- **DATA PROVIDED**:
####
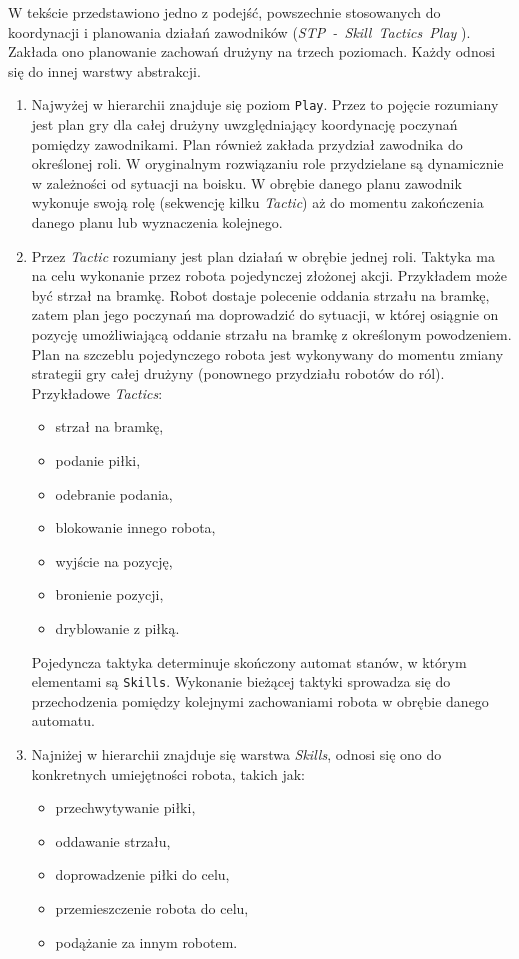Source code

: W tekście przedstawiono jedno z podejść, powszechnie stosowanych do koordynacji i planowania działań zawodników (\mbox{\textit{STP - Skill Tactics Play}} \cite{stp}).
Zakłada ono planowanie zachowań drużyny na trzech poziomach. Każdy odnosi się do innej warstwy abstrakcji.
\begin{enumerate} 
  \item Najwyżej w hierarchii znajduje się poziom \texttt{Play}. Przez to pojęcie rozumiany jest plan gry dla całej drużyny uwzględniający koordynację
  poczynań pomiędzy zawodnikami. Plan również zakłada przydział zawodnika do określonej roli. W oryginalnym rozwiązaniu role przydzielane są dynamicznie w zależności od sytuacji na boisku.
  W obrębie danego planu zawodnik wykonuje swoją rolę (sekwencję kilku \textit{Tactic}) aż do momentu zakończenia danego planu lub wyznaczenia kolejnego.
  
  \item Przez \textit{Tactic} rozumiany jest plan działań w obrębie jednej roli. Taktyka ma na celu wykonanie przez robota pojedynczej złożonej akcji.
  Przykładem może być strzał na bramkę. Robot dostaje polecenie oddania strzału na bramkę, zatem plan jego poczynań ma doprowadzić
 do sytuacji, w której osiągnie on pozycję umożliwiającą oddanie strzału na bramkę z określonym powodzeniem.
 Plan na szczeblu pojedynczego robota jest wykonywany do momentu zmiany strategii gry całej drużyny (ponownego przydziału robotów do ról).
 Przykładowe \textit{Tactics}:
 \begin{itemize}
  \item strzał na bramkę,
  \item podanie piłki,
  \item odebranie podania,
  \item blokowanie innego robota,
  \item wyjście na pozycję,
  \item bronienie pozycji,
  \item dryblowanie z piłką.
 \end{itemize}

  Pojedyncza taktyka determinuje skończony automat stanów, w którym elementami są \texttt{Skills}. Wykonanie bieżącej taktyki sprowadza się do przechodzenia pomiędzy kolejnymi zachowaniami robota w obrębie
  danego automatu.
\newpage
  \item Najniżej w hierarchii znajduje się warstwa \textit{Skills}, odnosi się ono do konkretnych umiejętności robota, takich jak:
    \begin{itemize}
    \item przechwytywanie piłki,
    \item oddawanie strzału,
    \item doprowadzenie piłki do celu,
    \item przemieszczenie robota do celu,
    \item podążanie za innym robotem.
    \end{itemize}


\end{enumerate}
####
- **WHAT TO PRODUCE**: Which lines of the data contain the word "bramkę"? Copy each one.

- **ANSWER SECTION**:
  Przykładem może być strzał na bramkę. Robot dostaje polecenie oddania strzału na bramkę, zatem plan jego poczynań ma doprowadzić
 do sytuacji, w której osiągnie on pozycję umożliwiającą oddanie strzału na bramkę z określonym powodzeniem.
  \item strzał na bramkę,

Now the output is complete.